Neglected role of continental circulation in cross-shelf sediment transport: Implications for paleoclimate reconstructions

Abstract

Coastal currents play a key role in regulating alongshore sediment transport, and their relationships with winter storms (burst of the East Asian winter monsoon) and formation of the coastal mud deposits on the eastern China shelf have been established, based on which the evolution of the East Asian winter monsoon has been widely explored. Unlike that of coastal deposits, the formation of offshore deposits on the eastern China shelf is very complex and highly debated, leading to enormous challenges on paleoclimate reconstructions based on these deposits.
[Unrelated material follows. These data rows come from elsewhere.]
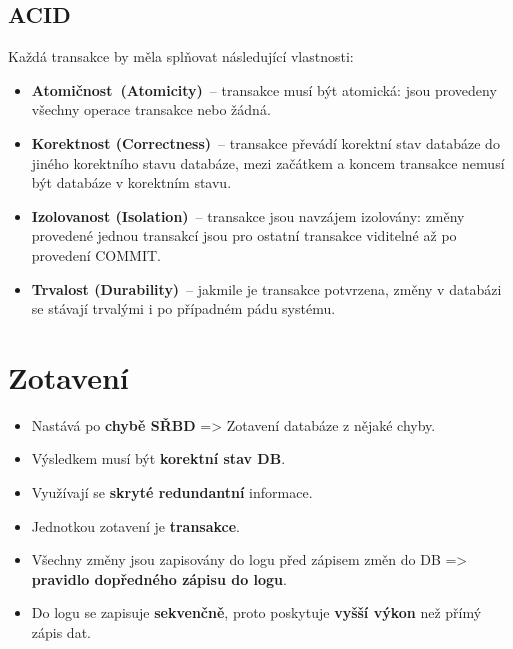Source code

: \subsection{ACID}
Každá transakce by měla splňovat následující vlastnosti:
\begin{itemize}
    \item\textbf{Atomičnost (Atomicity)} -- transakce musí být atomická: jsou provedeny všechny operace transakce nebo žádná.
    \item\textbf{Korektnost (Correctness)} – transakce převádí korektní stav databáze do jiného korektního stavu databáze, mezi začátkem a koncem transakce nemusí být databáze v korektním stavu.
    \item\textbf{Izolovanost (Isolation)} – transakce jsou navzájem izolovány: změny provedené jednou transakcí jsou pro ostatní transakce viditelné až po provedení COMMIT.
    \item\textbf{Trvalost (Durability)} – jakmile je transakce potvrzena, změny v databázi se stávají trvalými i po případném pádu systému.
\end{itemize}

\section{Zotavení}
\begin{itemize}
    \item Nastává po \textbf{chybě SŘBD} => Zotavení databáze z nějaké chyby.
    \item Výsledkem musí být \textbf{korektní stav DB}.
    \item Využívají se\textbf{ skryté redundantní} informace.
    \item Jednotkou zotavení je \textbf{transakce}.
    \item Všechny změny jsou zapisovány do logu před zápisem změn do DB => \textbf{pravidlo dopředného zápisu do logu}.
    \item Do logu se zapisuje \textbf{sekvenčně}, proto poskytuje \textbf{vyšší výkon} než přímý zápis dat.
\end{itemize}

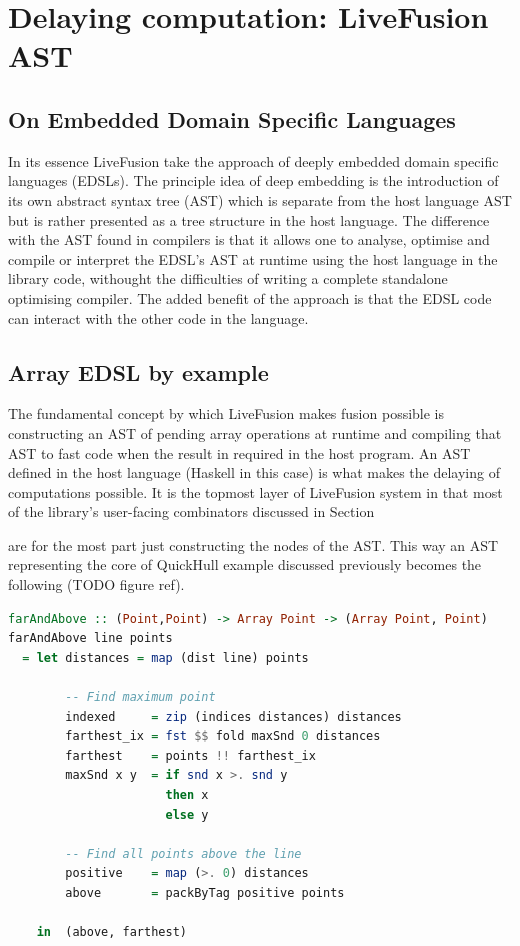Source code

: \documentclass[preamble.tex]{subfiles}
\begin{document}
\pagebreak
\section{Delaying computation: LiveFusion AST}

\subsection{On Embedded Domain Specific Languages}
In its essence LiveFusion take the approach of deeply embedded domain specific languages (EDSLs). The principle idea of deep embedding is the introduction of its own abstract syntax tree (AST) which is separate from the host language AST but is rather presented as a tree structure in the host language. The difference with the AST found in compilers is that it allows one to analyse, optimise and compile or interpret the EDSL's AST at runtime using the host language in the library code, withought the difficulties of writing a complete standalone optimising compiler. The added benefit of the approach is that the EDSL code can interact with the other code in the language. 

\subsection{Array EDSL by example}
The fundamental concept by which LiveFusion makes fusion possible is constructing an AST of pending array operations at runtime and compiling that AST to fast code when the result in required in the host program. An AST defined in the host language (Haskell in this case) is what makes the delaying of computations possible. It is the topmost layer of LiveFusion system in that most of the library's user-facing combinators discussed in Section  are for the most part just constructing the nodes of the AST. This way an AST representing the core of QuickHull example discussed previously becomes the following (TODO figure ref).

\begin{lstlisting}[basicstyle={\ttfamily},language=Haskell]
farAndAbove :: (Point,Point) -> Array Point -> (Array Point, Point)
farAndAbove line points
  = let distances = map (dist line) points

        -- Find maximum point
        indexed     = zip (indices distances) distances
        farthest_ix = fst $$ fold maxSnd 0 distances
        farthest    = points !! farthest_ix
        maxSnd x y  = if snd x >. snd y
                      then x
                      else y

        -- Find all points above the line
        positive    = map (>. 0) distances
        above       = packByTag positive points

    in  (above, farthest)
\end{lstlisting}
\end{document}
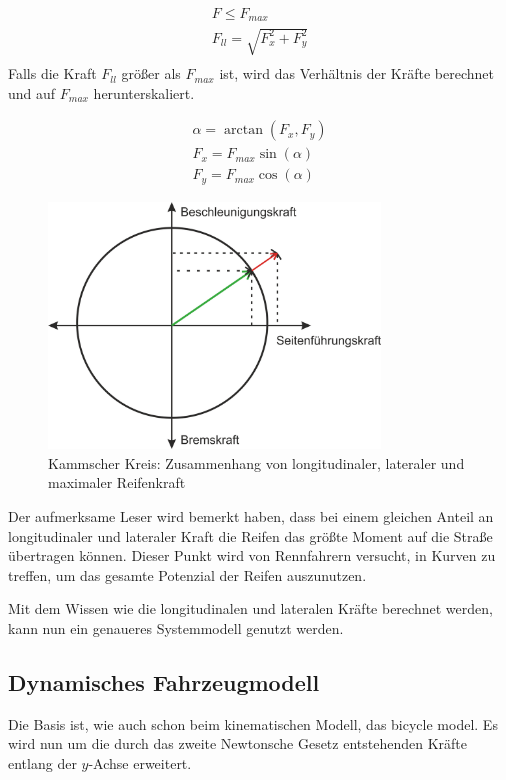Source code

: \documentclass{like}
\begin{document}
\begin{eqnarray}
F \leq F_{max} \\
F_{ll} = \sqrt{F_x^2 + F_y^2}  \\
\end{eqnarray}
Falls die Kraft $F_{ll}$ größer als $F_{max}$ ist, wird das Verhältnis der Kräfte berechnet und auf $F_{max}$ herunterskaliert.

\begin{eqnarray}
\alpha = \arctan(F_x, F_y)\\
F_x = F_{max} \sin(\alpha)\\
F_y = F_{max} \cos(\alpha)
\end{eqnarray}

\begin{figure}[ht!]
	\centering
	\includegraphics[width=250pt]{Abbildungen/kamKreis.png}
	\caption{Kammscher Kreis: Zusammenhang von longitudinaler, lateraler und maximaler Reifenkraft}
	\label{fig:kamKreis}
\end{figure}

Der aufmerksame Leser wird bemerkt haben, dass bei einem gleichen Anteil an longitudinaler und lateraler Kraft die Reifen das größte Moment auf die Straße übertragen können. Dieser Punkt wird von Rennfahrern versucht, in Kurven zu treffen, um das gesamte Potenzial der Reifen auszunutzen.


Mit dem Wissen wie die longitudinalen und lateralen Kräfte berechnet werden, kann nun ein genaueres Systemmodell genutzt werden.

\subsection{Dynamisches Fahrzeugmodell}
\label{dynModel}

Die Basis ist, wie auch schon beim kinematischen Modell, das bicycle model. Es wird nun um die durch das zweite Newtonsche Gesetz entstehenden Kräfte entlang der \(y\)-Achse erweitert.
\end{document}
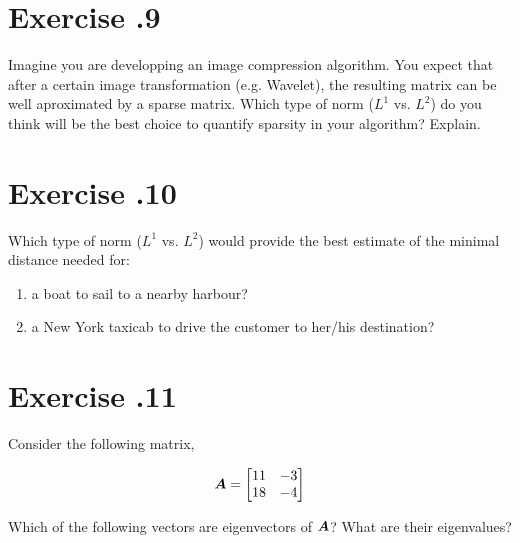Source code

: \documentclass{article}
\begin{document}
\section*{Exercise \chapnumber.9}
Imagine you are developping an image compression algorithm. You expect that after a certain image transformation (e.g. Wavelet), the resulting matrix can be well aproximated by a sparse matrix. Which type of norm ($\textit{L}^{1}$ vs. $\textit{L}^{2}$) do you think will be the best choice to quantify sparsity in your algorithm? Explain.

\section*{Exercise \chapnumber.10}

Which type of norm ($\textit{L}^{1}$ vs. $\textit{L}^{2}$) would provide the best estimate of the minimal distance needed for:

\begin{enumerate}[label=(\alph*)]
\item a boat to sail to a nearby harbour?

\item a New York taxicab to drive the customer to her/his destination?
\end{enumerate}

\section*{Exercise \chapnumber.11}

Consider the following matrix,

\begin{equation}
{\bm{A}}
=
\begin{bmatrix}
    11 & -3\\
    18 & -4
\end{bmatrix}
\end{equation}

Which of the following vectors are eigenvectors of ${\bm{A}}$? What are their eigenvalues?
\end{document}

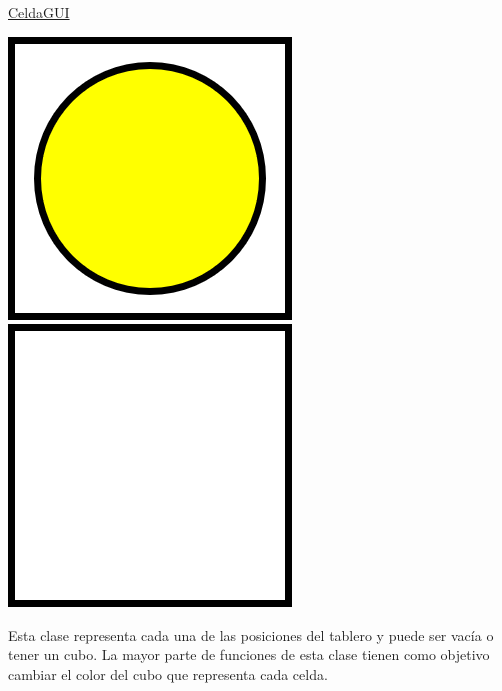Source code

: \documentclass[../DocumentoOficial.tex]{subfiles}
\begin{document}
\begin{sprint}[4]
\underline{CeldaGUI}
\begin{center}
\includegraphics[scale=0.5]{yellowCube.png}
\includegraphics[scale=0.5]{emptyCell.png}
\end{center}

Esta clase representa cada una de las posiciones del tablero y puede ser vacía o tener un cubo. La mayor parte de funciones de esta clase  tienen como objetivo cambiar el color del cubo que representa cada celda.


\end{sprint}
\end{document}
In this study, cross-front sediment transport under a variable Yellow Sea Warm Current (YSWC) was explored using remote sensing imagery and sedimentary records (seismic profile and sediment grain size) from the North Yellow Sea (NYS). The results indicate that, although the offshore mud deposit in the western NYS is formed by winter storms through triggering cross-front transport of coastal sediment around the Shandong Peninsula, the winter storm signal was completely obscured by that of the YSWC, which might determine the flux of cross-front sediment transport on a millennial scale. The 1500 y sub-orbital climate variability cycle could also be observed in distal muds after 2.8 ka. By comparing the sediment composition within the same mud deposit or between adjacent mud deposits in the NYS, we found that the response of cross-front sediment transport to the YSWC varied spatially, which may be a reason for discrepancies observed in previous winter monsoon reconstructions on the eastern China shelf. Therefore, as indicated by this study, offshore deposits on the eastern China shelf are not suitable for inversions of the winter monsoon. In addition, mud deposits on the eastern China shelf are also dramatically affected by other dynamic factors, including typhoons and river flooding; thus, deeply exploring the dynamic characteristics and formation mechanism of these deposits are prerequisites for paleoclimate reconstruction.